Baron Jean de Beck (1588 – 30 August 1648) was a military man and governor of the Duchy of Luxembourg and of the County of Chiny.

==Biography==
He was born "Jean Beck", the son of Paul Beck and his wife Catherine Ronck (or Ronckart), in house no. 5 (demolished in 1958) of the rue de Trèves in the Grund of Luxembourg City.

In 1619, he joined the Austrian-Habsburg army.

He fought for many years under Philip III and Philip IV as a soldier, ensign and finally as captain. Under the Spanish flag he served at Ostende, then after an interruption of ten years, from 1620 served in the Palatinate under Spinola. From 1621 he fought under Cordoba, in the regiment of his uncle, Sebastian Baur. It is unclear when he left the Spanish service.

In 1632 or 1633, he was promoted to major-general by Albrecht von Wallenstein and, in 1634, was appointed commander of the Prague garrison.

On 25 February 1634, he was ennobled by Emperor Ferdinand II for his service in the Imperial army. In the summer of 1635, after leaving Wallenstein, he returned to Luxembourg.

On 18 April 1637, Ferdinand III made him a baron. In the same year, he became commander of the Luxembourg fortress. The year after, he was made provisional governor of the Duchy of Luxembourg and the county of Chiny. This became official on 18 January 1642. In 1643, he became maître de camp général of the army.

In 1639, Beck commanded the Spanish and Imperial vanguard at the relief of Thionville. In the same year, he bought Beaufort Castle and built a new castle next to it.

The year 1643 was a year of misfortune for him. On 19 May, warned too late, he arrived on the battlefield of Rocroi just as Condé's victory over Melo's Spaniards was secured and, with his cavalry, could only protect the retreat of the defeated army. Later, he did not have enough forces to relieve the Siege of Thionville, which Condé had besieged on 17 June and capitulated op 5 August.

In the Battle of Lens, he was wounded on 20 August 1648 and transported to Arras, where he refused all medical care.

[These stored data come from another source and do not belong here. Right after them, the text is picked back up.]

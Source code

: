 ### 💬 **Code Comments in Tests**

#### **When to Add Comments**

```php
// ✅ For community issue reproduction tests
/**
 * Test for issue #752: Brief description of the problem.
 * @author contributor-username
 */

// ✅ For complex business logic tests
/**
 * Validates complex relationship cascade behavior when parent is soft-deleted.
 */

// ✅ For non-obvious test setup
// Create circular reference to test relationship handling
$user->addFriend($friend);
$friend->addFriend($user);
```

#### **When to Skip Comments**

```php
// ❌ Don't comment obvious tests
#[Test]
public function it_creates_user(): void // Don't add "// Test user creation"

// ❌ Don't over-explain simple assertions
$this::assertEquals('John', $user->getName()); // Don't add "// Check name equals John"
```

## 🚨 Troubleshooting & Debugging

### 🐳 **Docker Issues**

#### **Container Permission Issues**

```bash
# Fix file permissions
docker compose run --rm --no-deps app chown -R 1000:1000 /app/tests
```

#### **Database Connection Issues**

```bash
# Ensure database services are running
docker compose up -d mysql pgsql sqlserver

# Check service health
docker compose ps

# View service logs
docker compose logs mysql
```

A few days later he died of his wounds.

De Beck never forgot his humble origins. Despite acquiring a substantial fortune, he remained generous.

The Bastion Beck of the Luxembourg fortress is named after him. It was built in 1644, where the Place de la Constitution is today. Likewise, rue Beck in the city is named after him.

Beck resided in a house in Luxembourg in the Rue Genistre.

Beck had only one spouse. From 1610 he was married to Katharina von Capell, who survived him by some years and likely died in the late 1650s.